Management information reporting is pretty standard now in all companies – after all, if the management team don’t know their key financial data points then there are probably more important concerns to focus on than how to integrate data analysis into other parts of the business.
Management information (MI) can span across the finance and operational departments, looking at staff KPIs, attendance records and revenue positions. MI reporting can pull in data from the transaction processing systems, e-commerce platforms or financial applications – to give a view of the overall health of the business.
Business intelligence looks at taking this structured, often static information and making it more valuable and wider in its perspective. Financial information can be combined with other data sets to provide insights that benefit not just the executive and financial teams, but also marketing and sales divisions to help drive their activities.
Moving from the ordinary to the visionary is about how to take management information and make it into business intelligence.
How can information be continually made more valuable?
Business intelligence programs seek to amalgamate all of a business’ data into one system, in order to be able to cross-reference trends for deeper analysis.
Many tools now exist that can mine text across petabytes worth of documents to make data retrieval quick and easy – such as mining through emails to see how many times certain products were mentioned across a set period of time to determine potential product issues or popularity trends.
Text mining can be particularly helpful for support departments in reviewing and improving their operations. Being able to mine the text of thousands of support calls enables management to better spot problems or identify breakdowns in support. Once these issues can be identified (or a process for identifying issues has been formulated) then trend analysis can be utilised to spot ‘triggers’ to certain scenarios – such as an internet provider’s support calls may rise during bad weather at weekends when more people are surfing the net rather than braving the outdoors. This could lead the internet provider to recruit more staff at weekends dependent on weather forecasts to reduce call waiting times when lines are particularly busy.
Business intelligence (BI) activities involve the collating of historical data, real-time data and future predictive analytics. BI doesn’t just look at one set of static data, it combines data from different timeframes and scenarios to build a more accurate picture of the business through information.
For instance, a law firm we work with is looking at how they can combine all of their CRM data (which is relatively static on one level, but fluid in content at another level as new sales opportunities are inputted), with their prospect marketing database (such as e-mail distribution lists, e-mail tracking software data and event attendance). Layered on top of this information will be data flowing in from their social media platforms, primarily LinkedIn and Twitter, in order to build a more holistic view of their business development activities. Once this information is centralised, it is then easy to delve into trends such as uncovering the percentage of prospects that are converted to customers each month, what percentage of new customers come from their prospect list, and what percentage come from other sources. Based on this information, the firm can then predict what revenue values mining this list of prospects will potentially yield in the future (i.e. anticipated monthly new customer revenues).

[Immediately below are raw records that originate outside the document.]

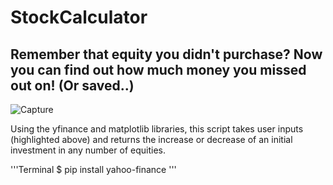 # StockCalculator
## Remember that equity you didn't purchase? Now you can find out how much money you missed out on! (Or saved..)

![Capture](https://user-images.githubusercontent.com/14188580/111310046-9b77cc00-862a-11eb-831a-3796f740de84.PNG)

Using the yfinance and matplotlib libraries, this script takes user inputs (highlighted above) and returns the increase or decrease of an initial investment in any number of equities.

'''Terminal
$ pip install yahoo-finance
'''
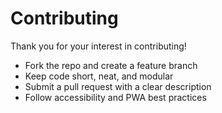 # Contributing

Thank you for your interest in contributing!

- Fork the repo and create a feature branch
- Keep code short, neat, and modular
- Submit a pull request with a clear description
- Follow accessibility and PWA best practices 
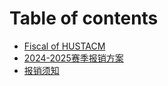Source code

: # Table of contents

* [Fiscal of HUSTACM](README.md)
* [2024-2025赛季报销方案](20242025-sai-ji-bao-xiao-fang-an.md)
* [报销须知](bao-xiao-xu-zhi.md)
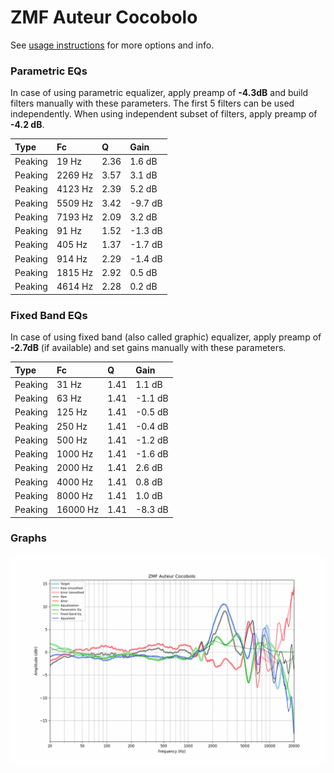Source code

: # ZMF Auteur Cocobolo
See [usage instructions](https://github.com/jaakkopasanen/AutoEq#usage) for more options and info.

### Parametric EQs
In case of using parametric equalizer, apply preamp of **-4.3dB** and build filters manually
with these parameters. The first 5 filters can be used independently.
When using independent subset of filters, apply preamp of **-4.2 dB**.

| Type    | Fc      |    Q | Gain    |
|:--------|:--------|:-----|:--------|
| Peaking | 19 Hz   | 2.36 | 1.6 dB  |
| Peaking | 2269 Hz | 3.57 | 3.1 dB  |
| Peaking | 4123 Hz | 2.39 | 5.2 dB  |
| Peaking | 5509 Hz | 3.42 | -9.7 dB |
| Peaking | 7193 Hz | 2.09 | 3.2 dB  |
| Peaking | 91 Hz   | 1.52 | -1.3 dB |
| Peaking | 405 Hz  | 1.37 | -1.7 dB |
| Peaking | 914 Hz  | 2.29 | -1.4 dB |
| Peaking | 1815 Hz | 2.92 | 0.5 dB  |
| Peaking | 4614 Hz | 2.28 | 0.2 dB  |

### Fixed Band EQs
In case of using fixed band (also called graphic) equalizer, apply preamp of **-2.7dB**
(if available) and set gains manually with these parameters.

| Type    | Fc       |    Q | Gain    |
|:--------|:---------|:-----|:--------|
| Peaking | 31 Hz    | 1.41 | 1.1 dB  |
| Peaking | 63 Hz    | 1.41 | -1.1 dB |
| Peaking | 125 Hz   | 1.41 | -0.5 dB |
| Peaking | 250 Hz   | 1.41 | -0.4 dB |
| Peaking | 500 Hz   | 1.41 | -1.2 dB |
| Peaking | 1000 Hz  | 1.41 | -1.6 dB |
| Peaking | 2000 Hz  | 1.41 | 2.6 dB  |
| Peaking | 4000 Hz  | 1.41 | 0.8 dB  |
| Peaking | 8000 Hz  | 1.41 | 1.0 dB  |
| Peaking | 16000 Hz | 1.41 | -8.3 dB |

### Graphs
![](./ZMF%20Auteur%20Cocobolo.png)
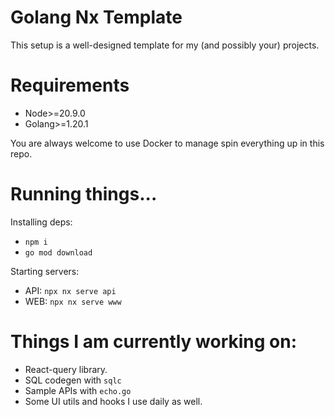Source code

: # Golang Nx Template

This setup is a well-designed template for my (and possibly your) projects.

# Requirements

- Node>=20.9.0
- Golang>=1.20.1

You are always welcome to use Docker to manage spin everything up in this repo.

# Running things...

Installing deps:
- `npm i`
- `go mod download`

Starting servers:
- API: `npx nx serve api`
- WEB: `npx nx serve www`


# Things I am currently working on:
- React-query library.
- SQL codegen with `sqlc`
- Sample APIs with `echo.go`
- Some UI utils and hooks I use daily as well.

This data could then be of interest to not just the marketing division but also the finance department, showing how business intelligence can create data insights that are valuable across multiple departments. This in turn encourages more sharing of data between departments, as the potential for new insights means better information output for each division.
Finance and marketing divisions sit on fairly opposite sides of the business. However, combining CRM data with key financial information would enable the business to work out a number of key insights which could help them to better understand how they do business and what their customer base looks like.

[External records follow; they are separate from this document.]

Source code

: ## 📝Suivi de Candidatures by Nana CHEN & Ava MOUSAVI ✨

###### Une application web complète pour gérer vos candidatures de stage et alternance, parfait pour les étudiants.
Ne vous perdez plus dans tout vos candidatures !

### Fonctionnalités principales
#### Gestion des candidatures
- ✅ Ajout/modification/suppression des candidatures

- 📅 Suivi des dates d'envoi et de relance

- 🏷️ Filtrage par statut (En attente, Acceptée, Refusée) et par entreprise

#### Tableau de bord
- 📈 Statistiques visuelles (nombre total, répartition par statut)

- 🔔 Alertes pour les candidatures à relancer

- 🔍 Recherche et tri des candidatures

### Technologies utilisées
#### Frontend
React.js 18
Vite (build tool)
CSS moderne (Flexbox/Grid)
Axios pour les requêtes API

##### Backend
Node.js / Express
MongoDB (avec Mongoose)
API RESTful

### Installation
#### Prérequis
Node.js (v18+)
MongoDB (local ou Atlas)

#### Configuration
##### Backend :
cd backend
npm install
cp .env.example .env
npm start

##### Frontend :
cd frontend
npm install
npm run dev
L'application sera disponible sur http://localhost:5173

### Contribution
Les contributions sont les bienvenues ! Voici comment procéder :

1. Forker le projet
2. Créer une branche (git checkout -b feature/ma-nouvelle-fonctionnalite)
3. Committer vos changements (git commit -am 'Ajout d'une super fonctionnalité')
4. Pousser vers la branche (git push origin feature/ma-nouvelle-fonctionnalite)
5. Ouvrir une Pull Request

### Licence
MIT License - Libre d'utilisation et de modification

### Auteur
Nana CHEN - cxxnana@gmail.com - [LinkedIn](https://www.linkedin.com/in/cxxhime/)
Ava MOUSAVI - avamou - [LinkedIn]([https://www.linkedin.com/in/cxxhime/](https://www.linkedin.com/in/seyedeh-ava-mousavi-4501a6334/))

Being able to understand the average revenue position per customer would help you to identify whether the business has too many customers with low levels of spend or in fact too few customers, each with a precariously high (and potentially business-damaging) average level of spend each.
CRM information combined with financial data can help companies to understand churn rates across their customer base, and what this in turn costs the business when customers leave. It can also help to identify operational costs per sale for each customer – does one customer incur higher expense claims across your employees? Or is the geographical location of a certain customer significantly reducing margin levels due to high travel costs?
Without business intelligence, this management information and fluid marketing data would be kept separate within the business. The data would be there, but the value would be missing.